[Stored records]
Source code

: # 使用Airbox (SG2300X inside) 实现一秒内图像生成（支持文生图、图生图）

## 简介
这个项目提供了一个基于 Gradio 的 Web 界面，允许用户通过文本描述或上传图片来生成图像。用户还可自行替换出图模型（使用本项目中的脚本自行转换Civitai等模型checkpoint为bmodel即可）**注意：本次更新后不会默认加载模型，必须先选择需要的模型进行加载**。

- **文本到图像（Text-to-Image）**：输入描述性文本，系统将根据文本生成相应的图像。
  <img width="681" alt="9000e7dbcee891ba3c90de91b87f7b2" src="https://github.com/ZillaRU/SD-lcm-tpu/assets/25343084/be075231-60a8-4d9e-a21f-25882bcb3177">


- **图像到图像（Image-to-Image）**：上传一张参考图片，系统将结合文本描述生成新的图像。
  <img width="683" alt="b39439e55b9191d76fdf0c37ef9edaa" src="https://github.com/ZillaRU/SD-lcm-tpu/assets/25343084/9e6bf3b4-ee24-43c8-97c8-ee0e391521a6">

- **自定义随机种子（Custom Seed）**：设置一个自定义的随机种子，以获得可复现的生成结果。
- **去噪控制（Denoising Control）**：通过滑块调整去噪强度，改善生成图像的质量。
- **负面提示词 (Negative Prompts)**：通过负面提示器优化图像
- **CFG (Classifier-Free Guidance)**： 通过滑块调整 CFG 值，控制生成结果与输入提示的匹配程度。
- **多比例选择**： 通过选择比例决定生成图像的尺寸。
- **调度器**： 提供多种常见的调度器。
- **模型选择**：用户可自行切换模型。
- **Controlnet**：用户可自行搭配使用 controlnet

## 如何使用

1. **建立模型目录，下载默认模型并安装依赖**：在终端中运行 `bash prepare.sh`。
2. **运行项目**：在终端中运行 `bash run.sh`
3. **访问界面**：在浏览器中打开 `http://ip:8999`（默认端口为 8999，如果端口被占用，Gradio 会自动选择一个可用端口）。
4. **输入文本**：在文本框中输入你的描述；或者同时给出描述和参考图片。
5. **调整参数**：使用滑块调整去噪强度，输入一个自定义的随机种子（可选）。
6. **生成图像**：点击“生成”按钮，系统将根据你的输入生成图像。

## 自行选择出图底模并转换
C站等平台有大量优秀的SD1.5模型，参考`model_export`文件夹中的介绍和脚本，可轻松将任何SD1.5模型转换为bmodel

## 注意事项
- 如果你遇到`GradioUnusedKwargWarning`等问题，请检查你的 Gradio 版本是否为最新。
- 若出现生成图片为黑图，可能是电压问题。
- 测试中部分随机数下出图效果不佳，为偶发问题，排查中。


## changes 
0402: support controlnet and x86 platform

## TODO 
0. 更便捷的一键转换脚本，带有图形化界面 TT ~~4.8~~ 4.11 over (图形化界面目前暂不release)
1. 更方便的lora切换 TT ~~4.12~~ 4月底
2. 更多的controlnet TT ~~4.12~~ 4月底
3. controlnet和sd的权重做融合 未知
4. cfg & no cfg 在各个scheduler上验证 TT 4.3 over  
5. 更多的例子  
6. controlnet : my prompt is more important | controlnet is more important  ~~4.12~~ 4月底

* [Work instruction]: The required answer is the line with "3. controlnet和sd的权重做融合 未知" plus every line after it to the end of the entries above, transcribed exactly.

* [Task answer]:
3. controlnet和sd的权重做融合 未知
4. cfg & no cfg 在各个scheduler上验证 TT 4.3 over  
5. 更多的例子  
6. controlnet : my prompt is more important | controlnet is more important  ~~4.12~~ 4月底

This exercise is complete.